In deze zaak heeft eiser, een Syrische nationaliteit hebbende persoon, op 9 november 2021 een aanvraag ingediend voor een verblijfsvergunning asiel voor bepaalde tijd. Na het verstrijken van de wettelijke beslistermijn heeft eiser op 9 mei 2022 verweerder, de Staatssecretaris van Justitie en Veiligheid, in gebreke gesteld wegens het niet tijdig beslissen op zijn aanvraag. Vervolgens heeft eiser op 15 juni 2022 beroep ingesteld tegen het niet tijdig nemen van een besluit. De rechtbank heeft vastgesteld dat verweerder geen verweerschrift heeft ingediend en heeft op basis van artikel 8:54 van de Algemene wet bestuursrecht (Awb) uitspraak gedaan zonder zitting.

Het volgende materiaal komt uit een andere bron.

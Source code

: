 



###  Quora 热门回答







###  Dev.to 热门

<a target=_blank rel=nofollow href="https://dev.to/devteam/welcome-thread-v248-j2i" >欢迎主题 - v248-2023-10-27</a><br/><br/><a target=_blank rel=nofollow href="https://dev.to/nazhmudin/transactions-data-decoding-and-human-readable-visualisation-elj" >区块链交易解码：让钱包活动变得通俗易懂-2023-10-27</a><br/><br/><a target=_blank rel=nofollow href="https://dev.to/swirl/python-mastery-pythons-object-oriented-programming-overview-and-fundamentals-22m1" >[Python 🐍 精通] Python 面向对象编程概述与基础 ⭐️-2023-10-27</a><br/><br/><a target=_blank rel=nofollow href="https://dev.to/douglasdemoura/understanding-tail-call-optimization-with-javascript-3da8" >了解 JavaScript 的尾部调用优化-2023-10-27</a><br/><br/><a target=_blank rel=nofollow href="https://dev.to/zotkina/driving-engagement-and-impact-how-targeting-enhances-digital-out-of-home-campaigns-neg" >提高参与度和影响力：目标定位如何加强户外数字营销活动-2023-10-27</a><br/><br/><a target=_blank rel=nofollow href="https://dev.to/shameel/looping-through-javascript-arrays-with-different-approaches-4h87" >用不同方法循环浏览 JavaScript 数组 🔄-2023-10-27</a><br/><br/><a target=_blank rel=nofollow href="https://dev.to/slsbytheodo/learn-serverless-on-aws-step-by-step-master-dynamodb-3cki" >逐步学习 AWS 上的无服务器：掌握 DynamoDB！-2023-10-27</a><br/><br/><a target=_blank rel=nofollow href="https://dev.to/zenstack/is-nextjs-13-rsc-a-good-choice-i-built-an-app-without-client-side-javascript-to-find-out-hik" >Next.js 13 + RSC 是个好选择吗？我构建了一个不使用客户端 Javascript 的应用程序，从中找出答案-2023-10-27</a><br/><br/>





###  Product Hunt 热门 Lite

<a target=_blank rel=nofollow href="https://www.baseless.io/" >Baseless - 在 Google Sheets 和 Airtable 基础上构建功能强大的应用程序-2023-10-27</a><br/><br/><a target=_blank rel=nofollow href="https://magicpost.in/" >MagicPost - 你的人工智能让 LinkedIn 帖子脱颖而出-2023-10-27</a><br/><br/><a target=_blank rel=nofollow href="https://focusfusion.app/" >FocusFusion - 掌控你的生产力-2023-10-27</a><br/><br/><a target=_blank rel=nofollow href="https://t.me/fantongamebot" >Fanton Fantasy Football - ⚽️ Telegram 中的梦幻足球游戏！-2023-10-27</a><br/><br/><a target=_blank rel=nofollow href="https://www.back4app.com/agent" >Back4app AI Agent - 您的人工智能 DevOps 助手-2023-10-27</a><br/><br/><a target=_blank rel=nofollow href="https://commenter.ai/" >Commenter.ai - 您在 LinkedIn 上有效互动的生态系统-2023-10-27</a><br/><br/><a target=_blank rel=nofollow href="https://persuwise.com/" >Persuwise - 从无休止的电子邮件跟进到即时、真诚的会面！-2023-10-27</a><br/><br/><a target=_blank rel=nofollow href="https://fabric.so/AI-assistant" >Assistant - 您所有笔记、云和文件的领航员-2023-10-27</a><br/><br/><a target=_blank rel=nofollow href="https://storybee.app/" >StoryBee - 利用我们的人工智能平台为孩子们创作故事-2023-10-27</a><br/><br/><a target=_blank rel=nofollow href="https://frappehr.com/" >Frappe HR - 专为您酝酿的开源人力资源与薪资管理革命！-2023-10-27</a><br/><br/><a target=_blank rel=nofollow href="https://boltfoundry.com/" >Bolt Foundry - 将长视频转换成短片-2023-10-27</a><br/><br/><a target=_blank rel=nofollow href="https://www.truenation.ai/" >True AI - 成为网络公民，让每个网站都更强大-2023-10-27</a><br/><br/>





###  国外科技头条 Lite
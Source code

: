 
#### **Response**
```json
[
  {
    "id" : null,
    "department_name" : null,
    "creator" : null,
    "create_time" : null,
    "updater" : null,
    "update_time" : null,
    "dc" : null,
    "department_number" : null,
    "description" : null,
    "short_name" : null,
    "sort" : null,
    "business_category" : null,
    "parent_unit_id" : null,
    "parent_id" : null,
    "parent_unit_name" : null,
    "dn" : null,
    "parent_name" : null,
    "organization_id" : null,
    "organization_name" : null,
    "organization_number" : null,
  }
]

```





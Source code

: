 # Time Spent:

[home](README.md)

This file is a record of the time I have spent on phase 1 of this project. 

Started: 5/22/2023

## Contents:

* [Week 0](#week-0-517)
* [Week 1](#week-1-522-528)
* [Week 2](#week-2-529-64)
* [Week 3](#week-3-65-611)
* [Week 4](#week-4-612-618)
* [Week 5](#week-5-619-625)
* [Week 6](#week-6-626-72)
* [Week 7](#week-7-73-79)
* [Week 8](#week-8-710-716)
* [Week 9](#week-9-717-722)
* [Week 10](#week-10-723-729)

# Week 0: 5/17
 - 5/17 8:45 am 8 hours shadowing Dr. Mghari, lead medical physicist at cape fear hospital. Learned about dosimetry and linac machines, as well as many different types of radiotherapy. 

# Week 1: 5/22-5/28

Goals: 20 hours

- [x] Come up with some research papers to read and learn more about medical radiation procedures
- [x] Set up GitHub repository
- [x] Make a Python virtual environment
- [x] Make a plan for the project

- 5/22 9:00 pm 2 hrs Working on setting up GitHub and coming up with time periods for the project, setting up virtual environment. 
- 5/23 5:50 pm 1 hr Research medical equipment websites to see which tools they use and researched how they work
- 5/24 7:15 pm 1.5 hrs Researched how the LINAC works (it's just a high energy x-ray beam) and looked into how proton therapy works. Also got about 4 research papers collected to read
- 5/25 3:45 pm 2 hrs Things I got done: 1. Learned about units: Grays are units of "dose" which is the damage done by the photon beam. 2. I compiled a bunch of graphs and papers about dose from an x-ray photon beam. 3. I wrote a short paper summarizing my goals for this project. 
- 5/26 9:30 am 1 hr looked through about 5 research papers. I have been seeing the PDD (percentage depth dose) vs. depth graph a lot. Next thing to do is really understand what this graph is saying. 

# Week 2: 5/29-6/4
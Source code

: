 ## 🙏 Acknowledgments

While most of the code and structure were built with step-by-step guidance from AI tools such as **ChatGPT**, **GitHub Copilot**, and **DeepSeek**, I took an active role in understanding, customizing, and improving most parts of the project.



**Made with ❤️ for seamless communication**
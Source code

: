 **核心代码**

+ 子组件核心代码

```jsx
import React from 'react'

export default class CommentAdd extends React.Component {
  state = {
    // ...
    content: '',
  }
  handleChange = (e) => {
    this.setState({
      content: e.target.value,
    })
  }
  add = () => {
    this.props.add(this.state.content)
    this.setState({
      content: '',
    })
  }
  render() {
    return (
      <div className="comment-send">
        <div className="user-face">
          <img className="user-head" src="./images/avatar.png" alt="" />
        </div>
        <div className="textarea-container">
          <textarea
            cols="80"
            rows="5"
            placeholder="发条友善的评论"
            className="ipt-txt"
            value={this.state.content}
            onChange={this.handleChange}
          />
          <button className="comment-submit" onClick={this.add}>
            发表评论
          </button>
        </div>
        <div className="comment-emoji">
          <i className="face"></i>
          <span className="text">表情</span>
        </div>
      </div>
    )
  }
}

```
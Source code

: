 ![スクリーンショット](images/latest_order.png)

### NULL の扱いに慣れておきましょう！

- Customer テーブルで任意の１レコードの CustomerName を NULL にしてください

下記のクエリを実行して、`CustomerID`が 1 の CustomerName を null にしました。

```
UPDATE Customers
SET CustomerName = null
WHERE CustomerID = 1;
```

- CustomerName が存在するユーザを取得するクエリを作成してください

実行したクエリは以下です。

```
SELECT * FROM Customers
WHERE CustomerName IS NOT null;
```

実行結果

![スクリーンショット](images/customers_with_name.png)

De rechtbank heeft overwogen dat het niet tijdig nemen van een besluit gelijkgesteld moet worden met een besluit, zoals bepaald in artikel 6:2 van de Awb. De wettelijke beslistermijn van zes maanden, zoals voorgeschreven in artikel 42 van de Vreemdelingenwet 2000, is verstreken. Eiser heeft rechtsgeldig verweerder in gebreke gesteld en meer dan twee weken zijn verstreken sinds deze ingebrekestelling. Hierdoor is het beroep kennelijk gegrond.
De rechtbank heeft ook de Tijdelijke wet opschorting dwangsommen IND in overweging genomen, waarbij is vastgesteld dat de staatssecretaris geen bestuurlijke dwangsom verbeurt indien hij niet tijdig een besluit neemt op de asielaanvraag. De rechtbank heeft verweerder opgedragen om binnen zestien weken na de uitspraak alsnog een besluit bekend te maken op de aanvraag van eiser. Tevens is er een dwangsom van € 100,- per dag opgelegd voor elke dag dat de beslistermijn wordt overschreden, met een maximum van € 7.500,-. Eiser is ook in zijn proceskosten vergoed, vastgesteld op € 418,50.